=== Assigned task ===
Give back exactly the lines from the start of the entries below to the line holding "rodar 'source ~/.bashrc')", that line included, and leave every picture out.

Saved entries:
• • • •

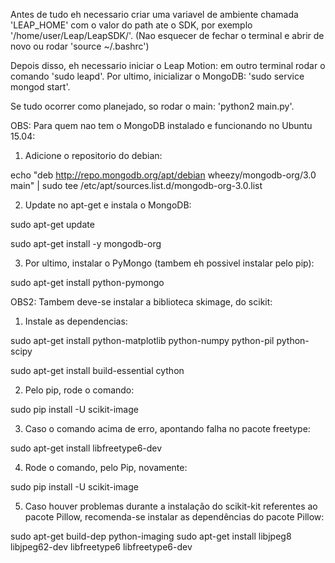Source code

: Antes de tudo eh necessario criar uma variavel de ambiente chamada 'LEAP_HOME' com o valor do path ate o SDK, por exemplo '/home/user/Leap/LeapSDK/'. (Nao esquecer de fechar o terminal e abrir de novo ou rodar 'source ~/.bashrc')

Depois disso, eh necessario iniciar o Leap Motion: em outro terminal rodar o comando 'sudo leapd'.
Por ultimo, inicializar o MongoDB: 'sudo service mongod start'.

Se tudo ocorrer como planejado, so rodar o main: 'python2 main.py'.



OBS: Para quem nao tem o MongoDB instalado e funcionando no Ubuntu 15.04:

1. Adicione o repositorio do debian:

echo "deb http://repo.mongodb.org/apt/debian wheezy/mongodb-org/3.0 main" | sudo tee /etc/apt/sources.list.d/mongodb-org-3.0.list

2. Update no apt-get e instala o MongoDB:

sudo apt-get update

sudo apt-get install -y mongodb-org

3. Por ultimo, instalar o PyMongo (tambem eh possivel instalar pelo pip):

sudo apt-get install python-pymongo


OBS2: Tambem deve-se instalar a biblioteca skimage, do scikit:

1. Instale as dependencias:

sudo apt-get install python-matplotlib python-numpy python-pil python-scipy

sudo apt-get install build-essential cython

2. Pelo pip, rode o comando:

sudo pip install -U scikit-image

3. Caso o comando acima de erro, apontando falha no pacote freetype:

sudo apt-get install libfreetype6-dev

4. Rode o comando, pelo Pip, novamente:

sudo pip install -U scikit-image

5. Caso houver problemas durante a instalação do scikit-kit referentes ao pacote Pillow, recomenda-se instalar as dependências do pacote Pillow:

sudo apt-get build-dep python-imaging
sudo apt-get install libjpeg8 libjpeg62-dev libfreetype6 libfreetype6-dev
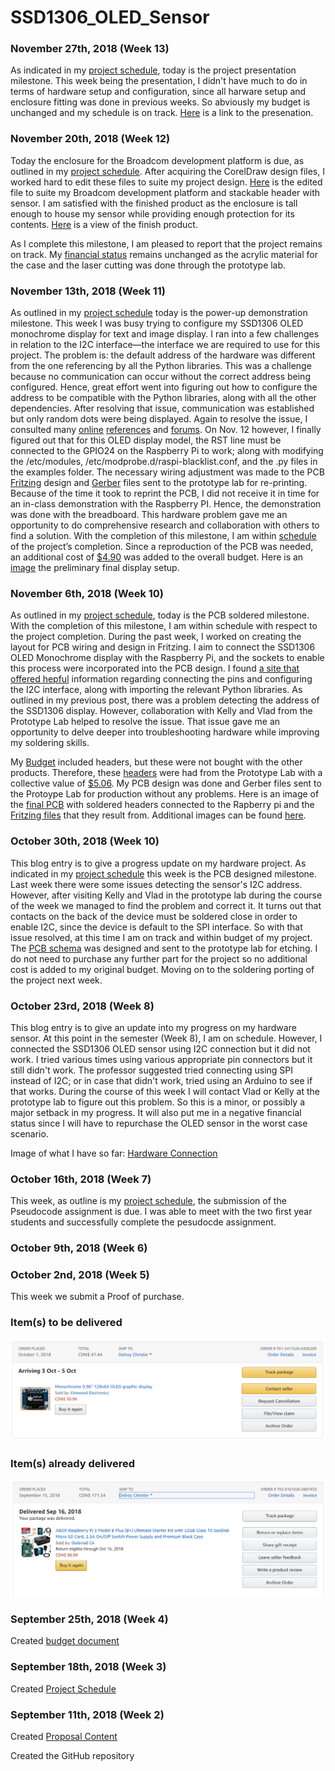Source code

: 
SSD1306_OLED_Sensor
===============
### November 27th, 2018 (Week 13)
As indicated in my [project schedule](https://github.com/dchristie75/SSD1306-Monochrome-OLED/blob/master/Documentation/Project_Schedule.mpp), today is the project presentation milestone. This week being the presentation, I didn't have much to do in terms of hardware setup and configuration, since all harware setup and enclosure fitting was done in previous weeks. So abviously my budget is unchanged and my schedule is on track. [Here](https://github.com/dchristie75/SSD1306-Monochrome-OLED/blob/master/Documentation/CENG317%20Presentation.pptx) is a link to the presenation.   

### November 20th, 2018 (Week 12)

Today the enclosure for the Broadcom development platform is due, as outlined in my [project schedule](https://github.com/dchristie75/SSD1306-Monochrome-OLED/blob/master/Documentation/Project_Schedule.mpp). After acquiring the CorelDraw design files, I worked hard to edit these files to suite my project design. [Here](https://github.com/dchristie75/SSD1306-Monochrome-OLED/blob/master/Documentation/Pi2Case.cdr) is the edited file to suite my Broadcom development platform and stackable header with sensor. I am satisfied with the finished product as the enclosure is tall enough to house my sensor while providing enough protection for its contents. [Here](https://github.com/dchristie75/SSD1306-Monochrome-OLED/blob/master/Index_src/PiCase.jpg) is a view of the finish product.

As I complete this milestone, I am pleased to report that the project remains on track. My [financial status](https://github.com/dchristie75/SSD1306-Monochrome-OLED/blob/master/Documentation/Hardware_Production_Budget.xlsx) remains unchanged as the acrylic material for the case and the laser cutting was done through the prototype lab.


### November 13th, 2018 (Week 11)

As outlined in my [project schedule](https://github.com/dchristie75/SSD1306-Monochrome-OLED/blob/master/Documentation/Project_Schedule.mpp) today is the power-up demonstration milestone. This week I was busy trying to configure my SSD1306 OLED monochrome display for text and image display. I ran into a few challenges in relation to the I2C interface—the interface we are required to use for this project. The problem is: the default address of the hardware was different from the one referencing by all the Python libraries. This was a challenge because no communication can occur without the correct address being configured. Hence, great effort went into figuring out how to configure the address to be compatible with the Python libraries, along with all the other dependencies. After resolving that issue, communication was established but only random dots were being displayed. Again to resolve the issue, I consulted many [online]( https://www.raspberrypi-spy.co.uk/2018/04/i2c-oled-display-module-with-raspberry-pi/#comment-227572) [references]( http://hallard.me/adafruit-ssd1306-oled-display-driver-for-raspberry-pi/) and [forums](https://forums.adafruit.com/viewtopic.php?f=57&t=132871&p=659887&hilit=ssd1306+OLED+raspberry+pi#p659887). On Nov. 12 however, I finally figured out that for this OLED display model, the RST line must be connected to the GPIO24 on the Raspberry Pi to work; along with modifying the /etc/modules, /etc/modprobe.d/raspi-blacklist.conf, and the .py files in the examples folder. The necessary wiring adjustment was made to the PCB [Fritzing](https://github.com/dchristie75/SSD1306-Monochrome-OLED/blob/master/Documentation/SSD1306_Wiring_Final.fzz) design and [Gerber](https://github.com/dchristie75/SSD1306-Monochrome-OLED/blob/master/Documentation/SSD1306_Gerber_Files.rar) files sent to the prototype lab for re-printing. Because of the time it took to reprint the PCB, I did not receive it in time for an in-class demonstration with the Raspberry PI. Hence, the demonstration was done with the breadboard. This hardware problem gave me an opportunity to do comprehensive research and collaboration with others to find a solution. With the completion of this milestone, I am within [schedule](https://github.com/dchristie75/SSD1306-Monochrome-OLED/blob/master/Documentation/Project_Schedule.mpp) of the project’s completion. Since a reproduction of the PCB was needed, an additional cost of [$4.90](https://www.seeedstudio.com/fusion.html) was added to the overall budget. Here is an [image](https://github.com/dchristie75/SSD1306-Monochrome-OLED/blob/master/Index_src/20181113_000239.jpg) the preliminary final display setup.


### November 6th, 2018 (Week 10)

As outlined in my [project schedule](https://github.com/dchristie75/SSD1306-Monochrome-OLED/blob/master/Documentation/Project_Schedule.mpp), today is the PCB soldered milestone. With the completion of this milestone, I am within schedule with respect to the project completion. During the past week, I worked on creating the layout for PCB wiring and design in Fritzing. I aim to connect the SSD1306 OLED Monochrome display with the Raspberry Pi, and the sockets to enable this process were incorporated into the PCB design. I found [a site that offered hepful](https://www.raspberrypi-spy.co.uk/2018/04/i2c-oled-display-module-with-raspberry-pi/) information regarding connecting the pins and configuring the I2C interface, along with importing the relevant Python libraries. As outlined in my previous post, there was a problem detecting the address of the SSD1306 display. However, collaboration with Kelly and Vlad from the Prototype Lab helped to resolve the issue. That issue gave me an opportunity to delve deeper into troubleshooting hardware while improving my soldering skills. 

My [Budget](https://github.com/dchristie75/SSD1306-Monochrome-OLED/blob/master/Documentation/Hardware_Production_Budget.xlsx) included headers, but these were not bought with the other products. Therefore, these [headers](https://www.digikey.ca/product-detail/en/sullins-connector-solutions/PPTC081LFBN-RC/S7006-ND/810147) were had from the Prototype Lab with a collective value of [$5.06](https://www.digikey.ca/product-detail/en/adafruit-industries-llc/2223/1528-1385-ND/5629433). My PCB design was done and Gerber files sent to the Protoype Lab for production without any problems. Here is an image of the [final PCB](https://github.com/dchristie75/SSD1306-Monochrome-OLED/blob/master/images/pcb.jpg) with soldered headers connected to the Rapberry pi and the [Fritzing files](https://github.com/dchristie75/SSD1306-Monochrome-OLED/blob/master/Documentation/SSD1306_Wiring_Final.fzz) that they result from. Additional images can be found [here](https://github.com/dchristie75/SSD1306-Monochrome-OLED/tree/master/Index_src).


### October 30th, 2018 (Week 10)

This blog entry is to give a progress update on my hardware project. As indicated in my [project schedule](https://github.com/dchristie75/SSD1306-Monochrome-OLED/blob/master/Documentation/Project_Schedule.mpp) this week is the PCB designed milestone. Last week there were some issues detecting the sensor's I2C address. However, after visiting Kelly and Vlad in the prototype lab during the course of the week we managed to find the problem and correct it. It turns out that contacts on the back of the device must be soldered close in order to enable I2C, since the device is default to the SPI interface. So with that issue resolved, at this time I am on track and within budget of my project. The [PCB schema](https://github.com/dchristie75/SSD1306-Monochrome-OLED/blob/master/Index_src/SSD1306_Wiring_Final_pcb.jpg) was designed and sent to the prototype lab for etching. I do not need to purchase any further part for the project so no additional cost is added to my original budget. Moving on to the soldering porting of the project next week.


### October 23rd, 2018 (Week 8)

This blog entry is to give an update into my progress on my hardware sensor. At this point in the semester (Week 8), I am on schedule. However, I connected the SSD1306 OLED sensor using I2C connection but it did not work. I tried various times using various appropriate pin connectors but it still didn't work. The professor suggested tried connecting using SPI instead of I2C; or in case that didn't work, tried using an Arduino to see if that works. During the course of this week I will contact Vlad or Kelly at the prototype lab to figure out this problem. So this is a minor, or possibly a major setback in my progress. It will also put me in a negative financial status since I will have to repurchase the OLED sensor in the worst case scenario.

Image of what I have so far:
[Hardware Connection](hardware.png)


### October 16th, 2018 (Week 7)

This week, as outline is my [project schedule](https://github.com/dchristie75/SSD1306-Monochrome-OLED/blob/master/Documentation/Project_Schedule.mpp), the submission of the Pseudocode assignment is due. I was able to meet with the two first year students and successfully complete the pesudocde assignment. 


### October 9th, 2018 (Week 6) 


### October 2nd, 2018 (Week 5)

This week we submit a Proof of purchase. 

### Item(s) to be delivered
![Item(s) to be delivered this week](Index_src/oled_display.PNG)

### Item(s) already delivered
![Item(s) already delivered to recipient](Index_src/pi.png)


### September 25th, 2018 (Week 4)

Created [budget document](Documentation/Hardware_Production_Budget.xlsx)


### September 18th, 2018 (Week 3)

Created [Project Schedule](Documentation/Project_Schedule.mpp)


### September 11th, 2018 (Week 2)

Created [Proposal Content](Documentation/Proposal_Content.xlsx)

Created the GitHub repository

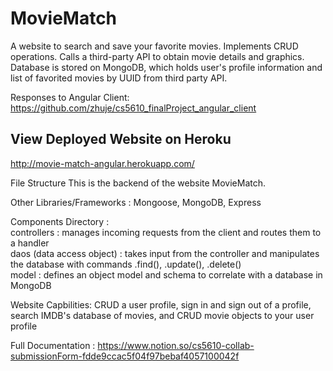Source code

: # MovieMatch 
A website to search and save your favorite movies. 
Implements CRUD operations. 
Calls a third-party API to obtain movie details and graphics. 
Database is stored on MongoDB, which holds user's profile information and list of favorited movies by UUID from third party API. 

Responses to Angular Client: https://github.com/zhuje/cs5610_finalProject_angular_client 

## View Deployed Website on Heroku
http://movie-match-angular.herokuapp.com/

File Structure
This is the backend of the website MovieMatch. 

Other Libraries/Frameworks : Mongoose, MongoDB, Express

Components Directory : </br>
controllers : manages incoming requests from the client and routes them to a handler </br>
daos (data access object) : takes input from the controller and manipulates the database with commands .find(), .update(), .delete() </br>
model : defines an object model and schema to correlate with a database in MongoDB </br>

Website Capbilities: CRUD a user profile,  sign in and sign out of a profile, search IMDB's database of movies, and CRUD movie objects to your user profile

Full Documentation : https://www.notion.so/cs5610-collab-submissionForm-fdde9ccac5f04f97bebaf4057100042f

• • • •

=== Written response ===
Source code

: Antes de tudo eh necessario criar uma variavel de ambiente chamada 'LEAP_HOME' com o valor do path ate o SDK, por exemplo '/home/user/Leap/LeapSDK/'. (Nao esquecer de fechar o terminal e abrir de novo ou rodar 'source ~/.bashrc')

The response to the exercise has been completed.